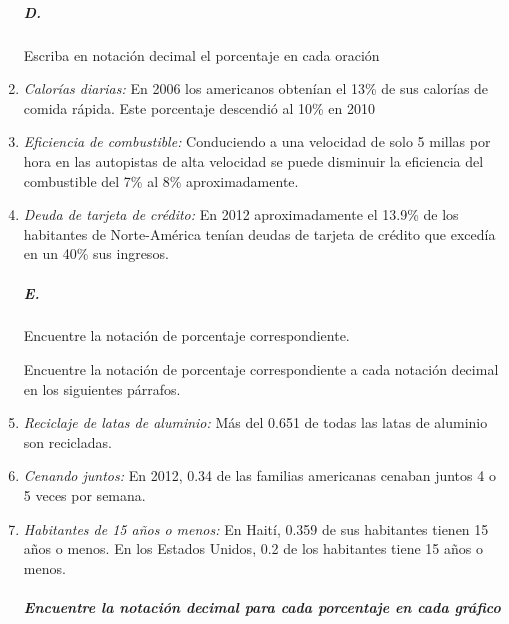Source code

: \documentclass[twoside]{article}
\begin{document}
\begin{enumerate}
\subparagraph*{D.} Escriba en notación decimal el porcentaje en cada oración
\item \textit{Calorías diarias:} En 2006 los americanos obtenían el 13\% de sus calorías de comida rápida. Este porcentaje descendió al 10\% en 2010
\item \textit{Eficiencia de combustible:} Conduciendo a una velocidad de solo 5 millas por hora en las autopistas de alta velocidad se puede disminuir la eficiencia del combustible del 7\% al 8\% aproximadamente.
\item \textit{Deuda de tarjeta de crédito:} En 2012 aproximadamente el 13.9\% de los habitantes de Norte-América tenían deudas de tarjeta de crédito que excedía en un 40\% sus ingresos.
\subparagraph*{E.} Encuentre la notación de porcentaje correspondiente.
Encuentre la notación de porcentaje correspondiente a cada notación decimal en los siguientes párrafos.
\item \textit{Reciclaje de latas de aluminio:} Más del 0.651 de todas las latas de aluminio son recicladas.
\item \textit{Cenando juntos:} En 2012, 0.34 de las familias americanas cenaban juntos 4 o 5 veces por semana.
\item \textit{Habitantes de 15 años o menos:} En Haití, 0.359 de sus habitantes tienen 15 años o menos. En los Estados Unidos, 0.2 de los habitantes tiene 15 años o menos.
\subparagraph*{Encuentre la notación decimal para cada porcentaje en cada gráfico }
\begin{multicols}{2}

\end{multicols}
\end{enumerate}
\end{document}
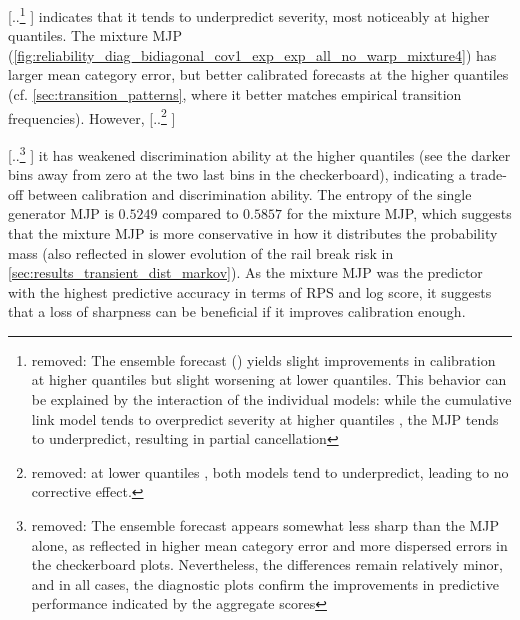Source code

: \documentclass{article}
\providecommand{\DIFadd}[1]{{\protect\color{blue} \sf #1}} %
\providecommand{\DIFdel}[1]{{\protect\color{red} [..\footnote{removed: #1} ]}} %
\providecommand{\DIFaddbegin}{} %
\providecommand{\DIFaddend}{} %
\providecommand{\DIFdelbegin}{} %
\providecommand{\DIFdelend}{} %
\begin{document}
\DIFdel{The ensemble forecast (\Cref{fig:reliability_diag_ensemble_all}) yields slight improvements in calibration at higher quantiles but slight worsening at lower quantiles.
This behavior can be explained by the interaction of the individual models: while the cumulative link model tends to overpredict severity at higher quantiles , the MJP tends to underpredict, resulting in partial cancellation}\DIFdelend \DIFaddbegin \DIFadd{indicates that it tends to underpredict severity, most noticeably at higher quantiles.
The mixture MJP (\cref{fig:reliability_diag_bidiagonal_cov1_exp_exp_all_no_warp_mixture4}) has larger mean category error, but better calibrated forecasts at the higher quantiles (cf. \cref{sec:transition_patterns}, where it better matches empirical transition frequencies)}\DIFaddend . However, \DIFdelbegin \DIFdel{at lower quantiles , both models tend to underpredict, leading to no corrective effect.
}%

\DIFdel{The ensemble forecast appears somewhat less sharp than the MJP alone, as reflected in higher mean category error and more dispersed errors in the checkerboard plots.
Nevertheless, the differences remain relatively minor, and in all cases, the diagnostic plots confirm the improvements in predictive performance indicated by the aggregate scores}\DIFdelend \DIFaddbegin \DIFadd{it has weakened discrimination ability at the higher quantiles (see the darker bins away from zero at the two last bins in the checkerboard), indicating a trade-off between calibration and discrimination ability.
The entropy of the single generator MJP is $0.5249$ compared to $0.5857$ for the mixture MJP, which suggests that the mixture MJP is more conservative in how it distributes the probability mass (also reflected in slower evolution of the rail break risk in \cref{sec:results_transient_dist_markov}). As the mixture MJP was the predictor with the highest predictive accuracy in terms of RPS and log score, it suggests that a loss of sharpness can be beneficial if it improves calibration enough}\DIFaddend .



\DIFdelbegin %
\end{document}
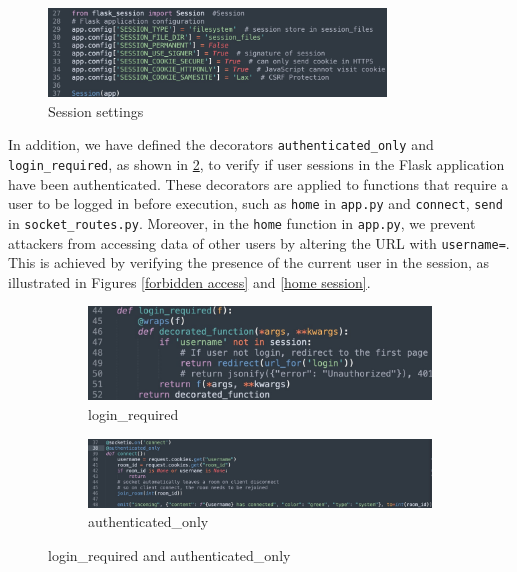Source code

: \documentclass[12pt]{article}
\begin{document}
        \begin{figure}[H]
            \centering
            \includegraphics[width=0.8\textwidth]{graphs/session_settings.jpg}
            \caption{Session settings}
            \label{Session setting}
        \end{figure}

        In addition, we have defined the decorators \texttt{authenticated\_only} and \texttt{login\_required}, as shown in \ref{wrappers}, to verify if user sessions in the Flask application have been authenticated. These decorators are applied to functions that require a user to be logged in before execution, such as \texttt{home} in \texttt{app.py} and \texttt{connect}, \texttt{send} in \texttt{socket\_routes.py}. Moreover, in the \texttt{home} function in \texttt{app.py}, we prevent attackers from accessing data of other users by altering the URL with \texttt{username=}. This is achieved by verifying the presence of the current user in the session, as illustrated in Figures \ref{forbidden access} and \ref{home session}.

        \begin{figure}[H]
            \centering
            \begin{subfigure}[b]{0.75\textwidth}
                \centering
                \includegraphics[width=\textwidth]{graphs/login_required.jpg}
                \caption{login\_required}
            \end{subfigure}
            \hfill 
            \begin{subfigure}[b]{0.75\textwidth}
                \centering
                \includegraphics[width=\textwidth]{graphs/authenticated_only.jpg}
                \caption{authenticated\_only}
            \end{subfigure}
            \caption{login\_required and authenticated\_only}
            \label{wrappers}
        \end{figure}
\end{document}
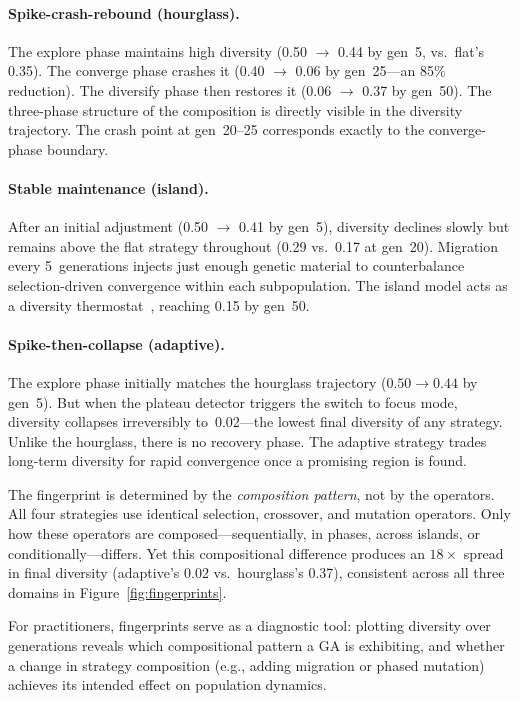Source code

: \documentclass[dvipsnames,format=sigconf,anonymous=false,review=false]{acmart}
\begin{document}
\paragraph{Spike-crash-rebound (hourglass).}
The explore phase maintains high diversity (0.50 $\to$ 0.44 by gen~5, vs.\ flat's 0.35). The converge phase crashes it (0.40 $\to$ 0.06 by gen~25---an 85\% reduction). The diversify phase then restores it (0.06 $\to$ 0.37 by gen~50). The three-phase structure of the composition is directly visible in the diversity trajectory. The crash point at gen~20--25 corresponds exactly to the converge-phase boundary.

\paragraph{Stable maintenance (island).}
After an initial adjustment (0.50 $\to$ 0.41 by gen~5), diversity declines slowly but remains above the flat strategy throughout (0.29 vs.\ 0.17 at gen~20). Migration every 5~generations injects just enough genetic material to counterbalance selection-driven convergence within each subpopulation. The island model acts as a diversity thermostat~\cite{whitley1999island}, reaching 0.15 by gen~50.

\paragraph{Spike-then-collapse (adaptive).}
The explore phase initially matches the hourglass trajectory ($0.50 \to 0.44$ by gen~5). But when the plateau detector triggers the switch to focus mode, diversity collapses irreversibly to~0.02---the lowest final diversity of any strategy. Unlike the hourglass, there is no recovery phase. The adaptive strategy trades long-term diversity for rapid convergence once a promising region is found.

The fingerprint is determined by the \emph{composition pattern}, not by the operators.
All four strategies use identical selection, crossover, and mutation operators.
Only how these operators are composed---sequentially, in phases, across islands, or conditionally---differs.
Yet this compositional difference produces an $18\times$ spread in final diversity (adaptive's 0.02 vs.\ hourglass's 0.37), consistent across all three domains in Figure~\ref{fig:fingerprints}.

For practitioners, fingerprints serve as a diagnostic tool: plotting diversity over generations reveals which compositional pattern a GA is exhibiting, and whether a change in strategy composition (e.g., adding migration or phased mutation) achieves its intended effect on population dynamics.
\end{document}
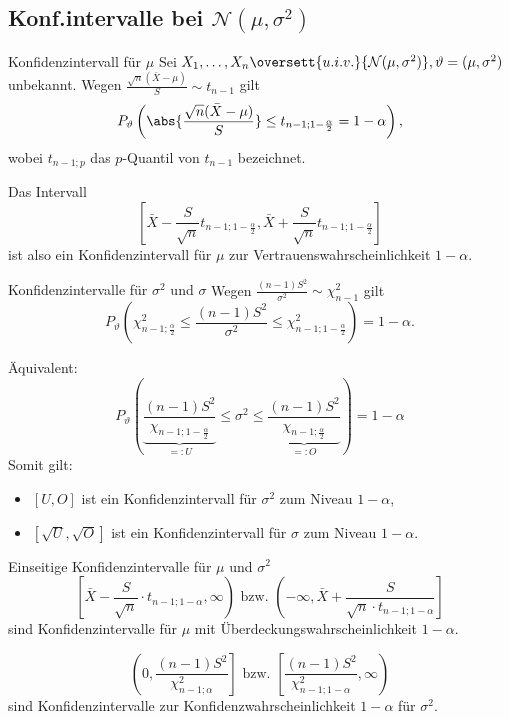 \subsection{Konf.intervalle bei \(\mathcal{N}(\mu, \sigma^2)\)}

\begin{karte}{Konfidenzintervall für \(\mu\)}
Sei \(X_1, \ldots, X_n \oversett{u.i.v.}{\mathcal{N}(\mu, \sigma^2)}, \vartheta = (\mu, \sigma^2) \) unbekannt.
Wegen \(\frac{\sqrt{n}(\bar{X}-\mu)}{S} \sim t_{n-1}\) gilt 
\[ P_\vartheta\left( \abs{\frac{\sqrt{n}(\bar{X}-\mu)}{S}} \leq t_{n-1;1-\frac{\alpha}{2}} = 1-\alpha \right), \]
wobei \(t_{n-1;p}\) das \(p\)-Quantil von \(t_{n-1}\) bezeichnet.

Das Intervall 
\[ [\bar{X} - \frac{S}{\sqrt{n}} t_{n-1;1-\frac{\alpha}{2}}, \bar{X} + \frac{S}{\sqrt{n}} t_{n-1;1-\frac{\alpha}{2}} ] \]
ist also ein Konfidenzintervall für \(\mu\) zur Vertrauenswahrscheinlichkeit \(1-\alpha\).
\end{karte}

\begin{karte}{Konfidenzintervalle für \(\sigma^2\) und \(\sigma\)}
Wegen \( \frac{(n-1)S^2}{\sigma^2} \sim \chi_{n-1}^2 \) gilt 
\[ P_\vartheta\left( \chi_{n-1;\frac{\alpha}{2}}^2 \leq \frac{(n-1)S^2}{\sigma^2} \leq \chi_{n-1;1-\frac{\alpha}{2}}^2 \right) = 1-\alpha. \]

Äquivalent: 
\[ P_\vartheta \left( 
    \underbrace{\frac{(n-1)S^2}{\chi_{n-1;1-\frac{\alpha}{2}}}}_{=: U} 
    \leq \sigma^2 \leq 
    \underbrace{\frac{(n-1)S^2}{\chi_{n-1;\frac{\alpha}{2}}}}_{=: O} \right) 
    = 1-\alpha \]
Somit gilt: 
\begin{itemize}
    \item \([U,O]\) ist ein Konfidenzintervall für \(\sigma^2\) zum Niveau \(1-\alpha\),
    \item \([\sqrt{U}, \sqrt{O}]\) ist ein Konfidenzintervall für \(\sigma\) zum Niveau \(1-\alpha\).
\end{itemize}
\end{karte}

\begin{karte}{Einseitige Konfidenzintervalle für \(\mu\) und \(\sigma^2\)}
\[ \left[ \bar{X} - \frac{S}{\sqrt{n}} \cdot t_{n-1; 1-\alpha}, \infty \right) \text{ bzw. } \left(-\infty, \bar{X} + \frac{S}{\sqrt{n} \cdot t_{n-1;1-\alpha}} \right] \]
sind Konfidenzintervalle für \(\mu\) mit Überdeckungswahrscheinlichkeit \(1-\alpha\).

\[ \left( 0, \frac{(n-1)S^2}{\chi_{n-1;\alpha}^2} \right] \text{ bzw. } \left[ \frac{(n-1)S^2}{\chi_{n-1;1-\alpha}^2}, \infty \right) \]
sind Konfidenzintervalle zur Konfidenzwahrscheinlichkeit \(1-\alpha\) für \(\sigma^2\).
\end{karte}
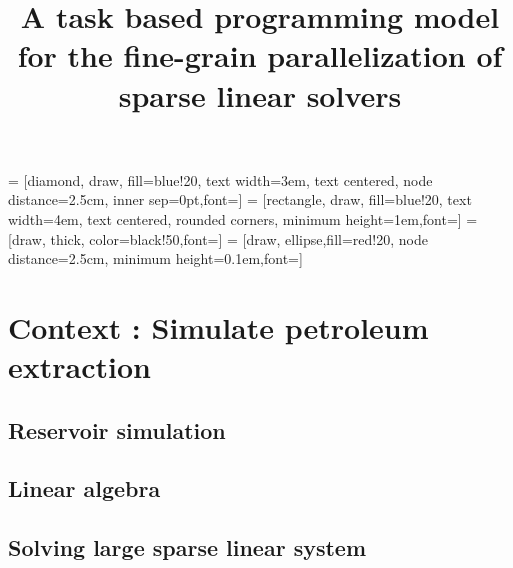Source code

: \documentclass[oneside,12t]{classes/Thesis}
\title{A task based programming model for the fine-grain parallelization of sparse linear solvers}
\begin{document}
\dominitoc
{} = [diamond, draw, fill=blue!20,
text width=3em, text centered, node distance=2.5cm, inner sep=0pt,font=\scriptsize]
 = [rectangle, draw, fill=blue!20,
text width=4em, text centered, rounded corners, minimum height=1em,font=\scriptsize]
 = [draw, thick, color=black!50,font=\scriptsize]
 = [draw, ellipse,fill=red!20, node distance=2.5cm,
minimum height=0.1em,font=\scriptsize]

\maketitle

\setcounter{secnumdepth}{3}
\setcounter{tocdepth}{3}

\frontmatter %
%
%
%
\tableofcontents
\mtcaddchapter
\mainmatter %



\chapter{Context : Simulate petroleum extraction}
\minitoc
\vspace{1cm}

\section{Reservoir simulation}




\section{Linear algebra}




\section{Solving large sparse linear system}


\end{document}
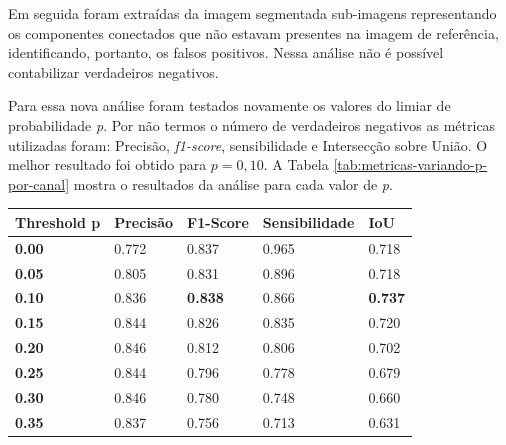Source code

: Em seguida foram extraídas da imagem segmentada sub-imagens representando os componentes conectados que não estavam presentes na imagem de referência, identificando, portanto, os falsos positivos. Nessa análise não é possível contabilizar verdadeiros negativos. 


Para essa nova análise foram testados novamente os valores do limiar de probabilidade \textit{p}. Por não termos o número de verdadeiros negativos as métricas utilizadas foram: Precisão, \textit{f1-score}, sensibilidade e Intersecção sobre União. O melhor resultado foi obtido para \(p = 0,10\). A Tabela \ref{tab:metricas-variando-p-por-canal} mostra o resultados da análise para cada valor de \textit{p}.

\begin{table}[h]
\center
\begin{tiny}
\begin{tabular}{|l|l|l|l|l|}
\hline
\rowcolor[HTML]{C0C0C0} 
\textbf{Threshold p}                    &  \textbf{Precisão}   & \textbf{F1-Score}         & \textbf{Sensibilidade}   & \textbf{IoU}     \\ \hline
\cellcolor[HTML]{EFEFEF}\textbf{0.00}   &  0.772               & 0.837                     & 0.965                    & 0.718            \\ \cline{1-5}
\cellcolor[HTML]{EFEFEF}\textbf{0.05}   &  0.805               & 0.831                     & 0.896                    & 0.718            \\ \cline{1-5}
\rowcolor[HTML]{D0D0D0} \textbf{0.10}   &  0.836               & \textbf{0.838}            & 0.866                    & \textbf{0.737}            \\ \cline{1-5}
\cellcolor[HTML]{EFEFEF}\textbf{0.15}   &  0.844               & 0.826                     & 0.835                    & 0.720            \\ \cline{1-5} 
\cellcolor[HTML]{EFEFEF}\textbf{0.20}   &  0.846               & 0.812                     & 0.806                    & 0.702            \\ \cline{1-5}
\cellcolor[HTML]{EFEFEF}\textbf{0.25}   &  0.844               & 0.796                     & 0.778                    & 0.679            \\ \cline{1-5}
\cellcolor[HTML]{EFEFEF}\textbf{0.30}   &  0.846               & 0.780                     & 0.748                    & 0.660            \\ \cline{1-5}
\cellcolor[HTML]{EFEFEF}\textbf{0.35}   &  0.837               & 0.756                     & 0.713                    & 0.631            \\ \cline{1-5} 

\end{tabular}
\end{tiny}
\end{table}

====

Exercise prompt
Include the first line of the records, the line containing "en cada oración", and every line between them, repeated exactly. Skip the pictures.

Answer space
Source code

: \documentclass[twoside]{article}
\begin{document}
\begin{enumerate}
\subparagraph*{D.} Escriba en notación decimal el porcentaje en cada oración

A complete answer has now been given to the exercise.